PROBLEM STATEMENT: Look for the line containing "## Dangerous temperatures" in the records below. Then output it and all the lines that follow, exactly and without any others.

================

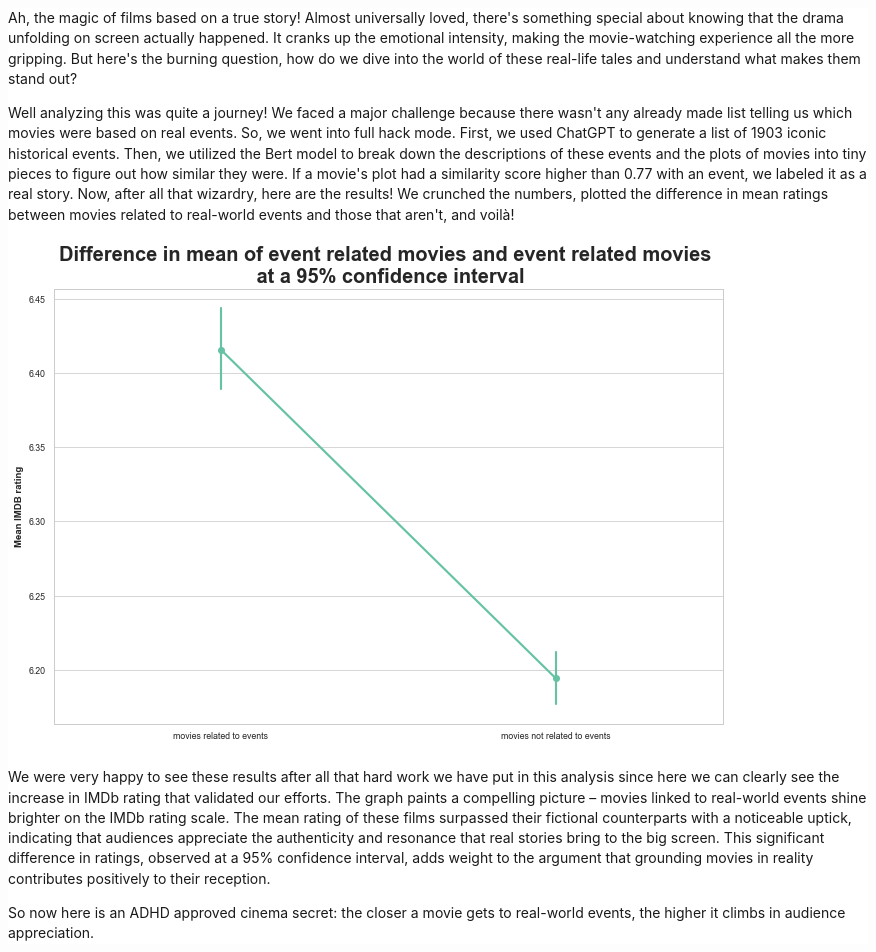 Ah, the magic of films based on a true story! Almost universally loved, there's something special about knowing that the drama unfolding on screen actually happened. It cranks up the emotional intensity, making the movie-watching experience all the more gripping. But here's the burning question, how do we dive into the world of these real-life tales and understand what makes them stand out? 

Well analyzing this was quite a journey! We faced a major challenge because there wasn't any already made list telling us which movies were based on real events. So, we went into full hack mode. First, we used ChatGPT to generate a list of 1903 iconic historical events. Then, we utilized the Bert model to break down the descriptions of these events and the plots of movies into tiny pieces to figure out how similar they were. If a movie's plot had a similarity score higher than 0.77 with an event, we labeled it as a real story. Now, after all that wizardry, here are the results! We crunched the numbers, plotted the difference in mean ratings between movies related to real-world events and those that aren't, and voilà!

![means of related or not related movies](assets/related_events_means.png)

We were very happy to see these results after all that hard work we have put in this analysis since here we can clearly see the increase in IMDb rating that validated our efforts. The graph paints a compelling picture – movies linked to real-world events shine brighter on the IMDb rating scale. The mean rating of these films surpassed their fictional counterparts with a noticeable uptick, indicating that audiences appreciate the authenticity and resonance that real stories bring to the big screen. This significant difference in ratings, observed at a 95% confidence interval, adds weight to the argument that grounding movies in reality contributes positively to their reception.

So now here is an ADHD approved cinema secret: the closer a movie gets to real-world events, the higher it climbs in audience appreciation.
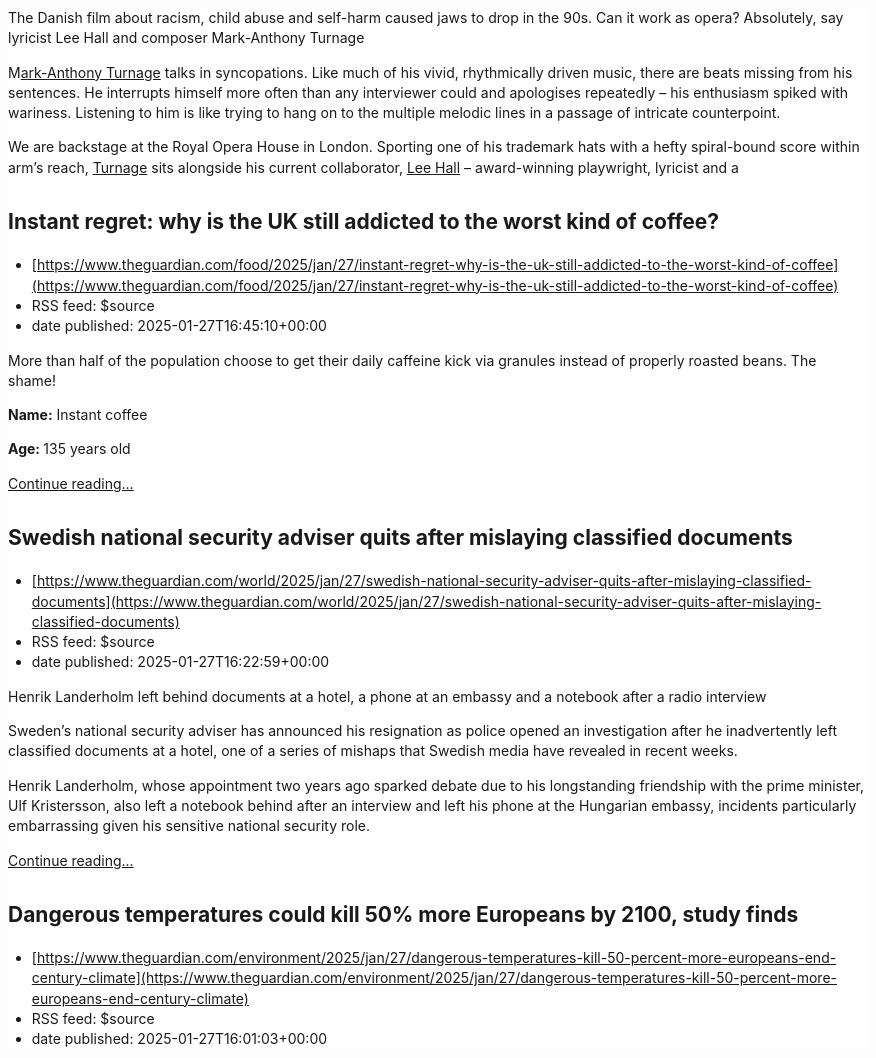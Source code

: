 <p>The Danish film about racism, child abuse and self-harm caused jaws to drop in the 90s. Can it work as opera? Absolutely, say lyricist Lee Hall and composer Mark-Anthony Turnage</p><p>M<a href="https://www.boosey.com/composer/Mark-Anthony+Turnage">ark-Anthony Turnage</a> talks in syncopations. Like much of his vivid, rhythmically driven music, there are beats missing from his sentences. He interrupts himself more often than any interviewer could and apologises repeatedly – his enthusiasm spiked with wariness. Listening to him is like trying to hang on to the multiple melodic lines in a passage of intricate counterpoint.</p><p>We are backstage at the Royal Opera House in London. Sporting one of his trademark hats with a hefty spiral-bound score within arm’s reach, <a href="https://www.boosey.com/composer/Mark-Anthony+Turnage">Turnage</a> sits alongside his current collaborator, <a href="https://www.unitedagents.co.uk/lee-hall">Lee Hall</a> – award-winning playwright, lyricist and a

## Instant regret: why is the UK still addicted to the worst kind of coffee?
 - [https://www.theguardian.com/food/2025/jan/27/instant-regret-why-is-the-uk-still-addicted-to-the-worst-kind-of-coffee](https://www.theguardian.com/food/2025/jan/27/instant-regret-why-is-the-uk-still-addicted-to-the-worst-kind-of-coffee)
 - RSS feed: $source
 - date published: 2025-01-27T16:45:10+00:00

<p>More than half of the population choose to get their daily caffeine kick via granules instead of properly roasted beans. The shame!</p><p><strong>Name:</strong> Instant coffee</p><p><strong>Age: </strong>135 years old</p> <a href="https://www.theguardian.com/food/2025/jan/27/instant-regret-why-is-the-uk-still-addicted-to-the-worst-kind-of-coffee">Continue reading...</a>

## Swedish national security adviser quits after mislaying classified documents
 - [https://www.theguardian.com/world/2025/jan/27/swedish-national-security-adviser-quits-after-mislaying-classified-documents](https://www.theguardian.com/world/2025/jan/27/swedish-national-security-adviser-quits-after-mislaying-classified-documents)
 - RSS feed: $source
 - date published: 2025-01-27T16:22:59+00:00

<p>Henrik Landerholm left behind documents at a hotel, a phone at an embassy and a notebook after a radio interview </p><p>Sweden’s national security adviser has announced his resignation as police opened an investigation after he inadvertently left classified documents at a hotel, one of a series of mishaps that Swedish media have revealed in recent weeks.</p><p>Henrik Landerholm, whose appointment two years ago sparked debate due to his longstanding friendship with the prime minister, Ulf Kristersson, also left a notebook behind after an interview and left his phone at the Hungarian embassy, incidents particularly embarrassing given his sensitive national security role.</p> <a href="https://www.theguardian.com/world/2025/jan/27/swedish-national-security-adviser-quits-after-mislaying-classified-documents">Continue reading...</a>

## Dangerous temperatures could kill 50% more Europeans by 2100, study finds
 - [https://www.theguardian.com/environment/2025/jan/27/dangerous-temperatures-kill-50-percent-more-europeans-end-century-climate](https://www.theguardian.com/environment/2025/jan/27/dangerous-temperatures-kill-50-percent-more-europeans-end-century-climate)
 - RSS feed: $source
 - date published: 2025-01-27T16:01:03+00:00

================

EXPECTED OUTPUT:
## Dangerous temperatures could kill 50% more Europeans by 2100, study finds
 - [https://www.theguardian.com/environment/2025/jan/27/dangerous-temperatures-kill-50-percent-more-europeans-end-century-climate](https://www.theguardian.com/environment/2025/jan/27/dangerous-temperatures-kill-50-percent-more-europeans-end-century-climate)
 - RSS feed: $source
 - date published: 2025-01-27T16:01:03+00:00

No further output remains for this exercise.